- _TASK TO CARRY OUT_
Look for the word "total" in the data below, and copy every line that holds it.

──────────

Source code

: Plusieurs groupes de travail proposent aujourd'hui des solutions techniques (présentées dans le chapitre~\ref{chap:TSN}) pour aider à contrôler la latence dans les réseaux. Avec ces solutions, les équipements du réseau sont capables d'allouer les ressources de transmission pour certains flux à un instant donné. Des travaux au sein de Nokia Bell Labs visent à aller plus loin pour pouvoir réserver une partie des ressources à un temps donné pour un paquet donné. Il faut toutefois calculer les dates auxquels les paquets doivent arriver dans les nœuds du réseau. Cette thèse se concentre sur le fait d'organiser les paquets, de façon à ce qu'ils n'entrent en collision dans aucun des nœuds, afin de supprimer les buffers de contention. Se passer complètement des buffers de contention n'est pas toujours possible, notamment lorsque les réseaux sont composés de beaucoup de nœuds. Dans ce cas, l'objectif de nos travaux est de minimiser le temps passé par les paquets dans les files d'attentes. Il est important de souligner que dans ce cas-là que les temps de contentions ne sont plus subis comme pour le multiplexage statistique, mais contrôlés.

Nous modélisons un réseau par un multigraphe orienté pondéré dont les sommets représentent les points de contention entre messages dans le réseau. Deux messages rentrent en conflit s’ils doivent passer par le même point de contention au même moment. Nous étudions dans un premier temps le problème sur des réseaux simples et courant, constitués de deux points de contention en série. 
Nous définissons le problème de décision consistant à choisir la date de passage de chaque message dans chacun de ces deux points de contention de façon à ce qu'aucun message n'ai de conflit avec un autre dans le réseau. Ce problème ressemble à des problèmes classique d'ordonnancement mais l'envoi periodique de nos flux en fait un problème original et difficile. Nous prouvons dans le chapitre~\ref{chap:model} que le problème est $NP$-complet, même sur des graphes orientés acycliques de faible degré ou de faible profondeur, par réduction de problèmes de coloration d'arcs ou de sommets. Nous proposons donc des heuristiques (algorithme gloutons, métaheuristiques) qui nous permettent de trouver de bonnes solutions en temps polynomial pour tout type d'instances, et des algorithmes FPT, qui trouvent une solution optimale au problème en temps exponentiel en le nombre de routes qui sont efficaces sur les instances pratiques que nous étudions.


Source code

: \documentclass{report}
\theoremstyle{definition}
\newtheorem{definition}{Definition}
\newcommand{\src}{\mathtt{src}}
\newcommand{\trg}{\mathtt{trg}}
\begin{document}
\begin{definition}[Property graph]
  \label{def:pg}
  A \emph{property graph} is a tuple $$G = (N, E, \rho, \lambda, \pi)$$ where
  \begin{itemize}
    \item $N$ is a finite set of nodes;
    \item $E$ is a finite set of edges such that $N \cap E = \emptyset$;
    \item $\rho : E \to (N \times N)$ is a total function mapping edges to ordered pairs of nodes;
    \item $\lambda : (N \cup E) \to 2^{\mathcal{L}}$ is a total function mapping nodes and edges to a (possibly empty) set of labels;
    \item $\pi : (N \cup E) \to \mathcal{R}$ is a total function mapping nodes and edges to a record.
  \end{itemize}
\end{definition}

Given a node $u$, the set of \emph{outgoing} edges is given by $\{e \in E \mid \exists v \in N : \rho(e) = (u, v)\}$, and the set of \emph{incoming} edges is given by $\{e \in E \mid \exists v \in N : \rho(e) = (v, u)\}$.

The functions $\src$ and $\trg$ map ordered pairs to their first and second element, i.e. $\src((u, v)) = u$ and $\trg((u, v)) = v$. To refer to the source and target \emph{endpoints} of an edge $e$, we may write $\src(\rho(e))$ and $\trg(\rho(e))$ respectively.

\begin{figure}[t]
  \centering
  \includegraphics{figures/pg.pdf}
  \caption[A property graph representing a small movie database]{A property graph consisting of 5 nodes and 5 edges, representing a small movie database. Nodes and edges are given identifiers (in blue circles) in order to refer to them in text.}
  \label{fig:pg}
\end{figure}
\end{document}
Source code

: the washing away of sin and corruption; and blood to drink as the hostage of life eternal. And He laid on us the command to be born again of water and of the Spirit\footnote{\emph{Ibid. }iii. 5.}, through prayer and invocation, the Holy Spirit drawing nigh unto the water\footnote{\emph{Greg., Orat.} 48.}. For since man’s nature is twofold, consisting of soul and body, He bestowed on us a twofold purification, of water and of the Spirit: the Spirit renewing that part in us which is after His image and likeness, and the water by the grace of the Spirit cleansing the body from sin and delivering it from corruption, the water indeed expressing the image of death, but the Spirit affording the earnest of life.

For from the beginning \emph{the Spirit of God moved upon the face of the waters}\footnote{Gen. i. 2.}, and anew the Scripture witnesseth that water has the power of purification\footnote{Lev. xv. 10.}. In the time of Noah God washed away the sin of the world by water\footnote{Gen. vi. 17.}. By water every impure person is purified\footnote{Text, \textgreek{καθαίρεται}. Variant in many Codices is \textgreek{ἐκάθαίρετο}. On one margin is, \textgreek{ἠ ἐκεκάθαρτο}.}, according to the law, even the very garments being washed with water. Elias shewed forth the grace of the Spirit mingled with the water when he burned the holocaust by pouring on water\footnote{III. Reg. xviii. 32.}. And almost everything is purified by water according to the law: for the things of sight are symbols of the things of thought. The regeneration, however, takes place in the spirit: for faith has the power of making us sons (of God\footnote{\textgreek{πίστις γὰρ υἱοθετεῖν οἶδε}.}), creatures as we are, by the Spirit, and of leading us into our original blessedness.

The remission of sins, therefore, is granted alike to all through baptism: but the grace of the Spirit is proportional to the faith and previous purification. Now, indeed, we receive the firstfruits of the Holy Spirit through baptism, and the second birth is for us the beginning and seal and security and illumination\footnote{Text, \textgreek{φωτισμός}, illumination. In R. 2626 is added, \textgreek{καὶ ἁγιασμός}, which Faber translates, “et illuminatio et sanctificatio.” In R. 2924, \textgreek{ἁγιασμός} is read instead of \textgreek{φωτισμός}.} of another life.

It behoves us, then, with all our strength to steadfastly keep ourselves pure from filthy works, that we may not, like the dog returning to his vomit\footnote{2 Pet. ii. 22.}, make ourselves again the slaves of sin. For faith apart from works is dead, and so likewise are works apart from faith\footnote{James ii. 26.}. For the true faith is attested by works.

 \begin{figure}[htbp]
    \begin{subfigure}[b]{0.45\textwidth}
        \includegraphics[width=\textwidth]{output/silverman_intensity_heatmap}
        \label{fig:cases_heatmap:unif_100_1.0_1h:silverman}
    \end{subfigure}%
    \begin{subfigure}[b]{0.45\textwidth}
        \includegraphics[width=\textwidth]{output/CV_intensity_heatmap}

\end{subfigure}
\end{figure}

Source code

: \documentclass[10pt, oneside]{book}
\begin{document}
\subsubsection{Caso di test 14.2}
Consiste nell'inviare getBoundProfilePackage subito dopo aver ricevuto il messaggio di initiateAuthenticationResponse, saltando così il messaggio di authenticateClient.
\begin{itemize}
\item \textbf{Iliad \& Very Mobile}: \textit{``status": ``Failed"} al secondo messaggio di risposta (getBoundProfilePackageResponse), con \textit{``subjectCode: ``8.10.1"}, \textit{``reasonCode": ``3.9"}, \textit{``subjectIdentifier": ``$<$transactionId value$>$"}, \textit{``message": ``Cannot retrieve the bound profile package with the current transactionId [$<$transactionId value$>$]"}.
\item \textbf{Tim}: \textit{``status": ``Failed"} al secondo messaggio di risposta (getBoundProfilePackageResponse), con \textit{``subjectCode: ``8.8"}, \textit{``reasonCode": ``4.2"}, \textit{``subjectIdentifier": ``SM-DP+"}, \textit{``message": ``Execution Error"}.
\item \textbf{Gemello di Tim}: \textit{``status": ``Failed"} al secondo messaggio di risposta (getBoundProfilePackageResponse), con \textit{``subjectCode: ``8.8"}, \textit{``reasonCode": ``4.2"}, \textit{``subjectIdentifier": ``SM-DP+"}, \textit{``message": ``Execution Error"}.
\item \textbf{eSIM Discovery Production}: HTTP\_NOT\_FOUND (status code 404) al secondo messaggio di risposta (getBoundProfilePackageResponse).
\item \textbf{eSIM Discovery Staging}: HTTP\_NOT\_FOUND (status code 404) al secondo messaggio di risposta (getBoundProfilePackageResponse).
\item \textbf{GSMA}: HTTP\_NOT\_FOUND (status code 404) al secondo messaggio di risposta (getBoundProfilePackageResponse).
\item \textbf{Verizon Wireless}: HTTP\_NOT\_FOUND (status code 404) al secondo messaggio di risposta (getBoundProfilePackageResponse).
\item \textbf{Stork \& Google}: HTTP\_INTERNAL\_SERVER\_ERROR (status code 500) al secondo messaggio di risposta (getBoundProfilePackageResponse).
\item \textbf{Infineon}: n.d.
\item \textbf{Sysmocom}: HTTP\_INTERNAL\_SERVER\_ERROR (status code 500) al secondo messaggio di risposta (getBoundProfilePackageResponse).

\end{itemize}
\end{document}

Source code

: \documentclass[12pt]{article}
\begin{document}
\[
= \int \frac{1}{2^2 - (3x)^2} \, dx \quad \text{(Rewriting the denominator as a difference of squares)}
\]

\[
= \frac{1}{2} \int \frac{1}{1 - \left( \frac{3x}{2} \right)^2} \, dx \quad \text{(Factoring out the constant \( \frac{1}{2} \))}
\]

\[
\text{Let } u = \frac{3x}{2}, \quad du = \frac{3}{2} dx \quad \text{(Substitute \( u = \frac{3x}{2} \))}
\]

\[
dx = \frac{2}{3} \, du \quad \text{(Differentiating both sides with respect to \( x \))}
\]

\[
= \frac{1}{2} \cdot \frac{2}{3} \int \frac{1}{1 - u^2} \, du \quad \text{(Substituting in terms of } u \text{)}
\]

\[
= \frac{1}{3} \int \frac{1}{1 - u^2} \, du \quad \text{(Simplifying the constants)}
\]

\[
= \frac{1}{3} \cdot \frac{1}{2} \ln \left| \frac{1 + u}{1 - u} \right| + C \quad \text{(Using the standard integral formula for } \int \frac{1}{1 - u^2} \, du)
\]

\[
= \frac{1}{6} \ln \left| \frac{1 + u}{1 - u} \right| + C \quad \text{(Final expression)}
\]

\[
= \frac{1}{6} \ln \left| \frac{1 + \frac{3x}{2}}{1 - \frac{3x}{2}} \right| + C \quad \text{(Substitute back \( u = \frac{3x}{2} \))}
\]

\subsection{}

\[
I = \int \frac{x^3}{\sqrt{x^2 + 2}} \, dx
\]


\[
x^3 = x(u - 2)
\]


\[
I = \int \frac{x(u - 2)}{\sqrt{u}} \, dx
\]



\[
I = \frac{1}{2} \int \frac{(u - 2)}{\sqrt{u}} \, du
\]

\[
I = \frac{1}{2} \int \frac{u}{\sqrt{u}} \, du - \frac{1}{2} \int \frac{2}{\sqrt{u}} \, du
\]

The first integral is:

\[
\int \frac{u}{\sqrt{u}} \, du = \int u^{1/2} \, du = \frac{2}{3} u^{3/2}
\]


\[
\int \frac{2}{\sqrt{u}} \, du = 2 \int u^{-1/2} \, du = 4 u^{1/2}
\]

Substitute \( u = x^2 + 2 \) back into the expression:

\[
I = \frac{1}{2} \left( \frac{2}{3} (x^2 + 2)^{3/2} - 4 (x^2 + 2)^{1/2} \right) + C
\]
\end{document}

──────────

- _TASK RESPONSE_
    \item $\rho : E \to (N \times N)$ is a total function mapping edges to ordered pairs of nodes;
    \item $\lambda : (N \cup E) \to 2^{\mathcal{L}}$ is a total function mapping nodes and edges to a (possibly empty) set of labels;
    \item $\pi : (N \cup E) \to \mathcal{R}$ is a total function mapping nodes and edges to a record.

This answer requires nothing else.